Huawei’s American chip suppliers such as Qualcomm and Intel are pressing the U.S. government to loosen its ban on sales to the Chinese telecom.
Reuters reports executives from U.S. Chipmakers Intel and Xilinx attended a meeting late last month with the Commerce Department, to discuss a response to Huawei’s placement on the banned list. Qualcomm, too, discussed the issue with the Commerce Department, according to Reuters.
The chip makers pointed out that selling commonly-available parts for smartphones and smartwatches to Huawei are not likely to present the same security risks as the Chinese telecom’s 5G networking gear. “This isn’t about helping Huawei. It’s about preventing harm to American companies,” one of the sources told Reuters.

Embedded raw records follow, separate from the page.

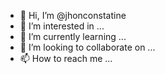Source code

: - 👋 Hi, I’m @jhonconstatine
- 👀 I’m interested in ...
- 🌱 I’m currently learning ...
- 💞️ I’m looking to collaborate on ...
- 📫 How to reach me ...

<!---
jhonconstatine/jhonconstatine is a ✨ special ✨ repository because its `README.md` (this file) appears on your GitHub profile.
You can click the Preview link to take a look at your changes.
--->
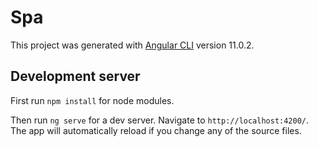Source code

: # Spa

This project was generated with [Angular CLI](https://github.com/angular/angular-cli) version 11.0.2.

## Development server

First run `npm install` for node modules.

Then run `ng serve` for a dev server. Navigate to `http://localhost:4200/`. The app will automatically reload if you change any of the source files.
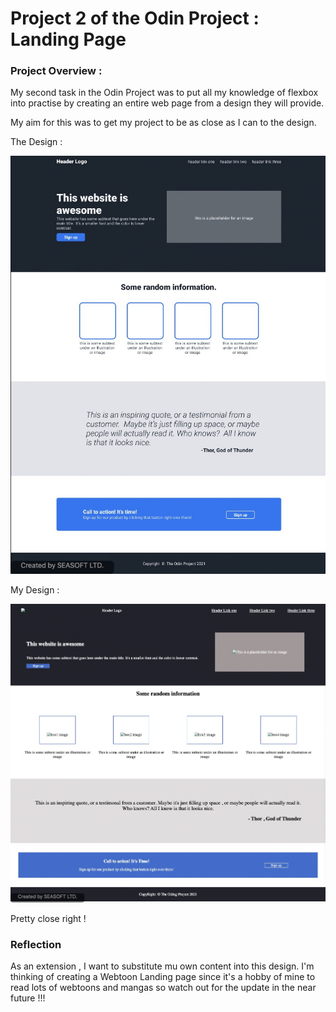# Project 2 of the Odin Project : Landing Page


### Project Overview : 

My second task in the Odin Project was to put all my knowledge of flexbox into practise by creating an entire web page from a design they will provide. 

My aim for this was to get my project to be as close as I can to the design.


The Design : 

![Odin's Design, LandingPage](./images/Odin_Design%201.jpeg)




My Design : 

![My Design, LandingPage](./images/My_Design%202.jpeg)


Pretty close right ! 

### Reflection 

As an extension , I want to substitute mu own content into this design. I'm thinking of creating a Webtoon Landing page since it's a hobby of mine to read lots of webtoons and mangas so watch out for the update in the near future !!! 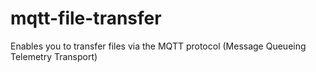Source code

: # mqtt-file-transfer
Enables you to transfer files via the MQTT protocol (Message Queueing Telemetry Transport) 
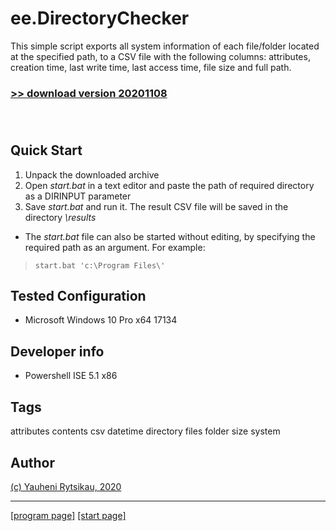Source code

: # ee.DirectoryChecker

This simple script exports all system information of each file/folder located at the specified path, to a CSV file with the following columns: attributes, creation time, last write time, last access time, file size and full path.

### [>> download version 20201108](https://github.com/rytsikau/ee.directorychecker/raw/main/ee.directorychecker_20201108.zip)<br><br><br>



## Quick Start

1. Unpack the downloaded archive
2. Open *start.bat* in a text editor and paste the path of required directory as a DIRINPUT parameter
3. Save *start.bat* and run it. The result CSV file will be saved in the directory *\results*
* The *start.bat* file can also be started without editing, by specifying the required path as an argument. For example:
>     start.bat 'c:\Program Files\'



## Tested Configuration

* Microsoft Windows 10 Pro x64 17134



## Developer info

* Powershell ISE 5.1 x86



## Tags

attributes contents csv datetime directory files folder size system



## Author

[(c) Yauheni Rytsikau, 2020](mailto:y.rytsikau@gmail.com)

---
[[program page]](https://rytsikau.github.io/ee.DirectoryChecker) [[start page]](https://rytsikau.github.io)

The ban, put in place because of national security reasons, bars American suppliers from selling to Huawei without special approval. The Commerce Department did make a concession days after the ban was put in place, announcing on May 20, that it would offer a temporary general license allowing Huawei to purchase U.S. goods, so it can help existing customers maintain the reliability of networks and equipment, Inside Towers reported.
Observers say U.S. suppliers don’t want to be seen as aiding an alleged spy, thief and sanctions violator, but they fear losing a good client and encouraging it to develop supplies elsewhere. The Semiconductor Industry Association arranged consultations with the U.S. government on behalf of the companies, to help them comply and brief officials on the impact of the ban.
Intel, Qualcomm and Xilinx declined to comment. Huawei did not respond to Reuters’ request for comment.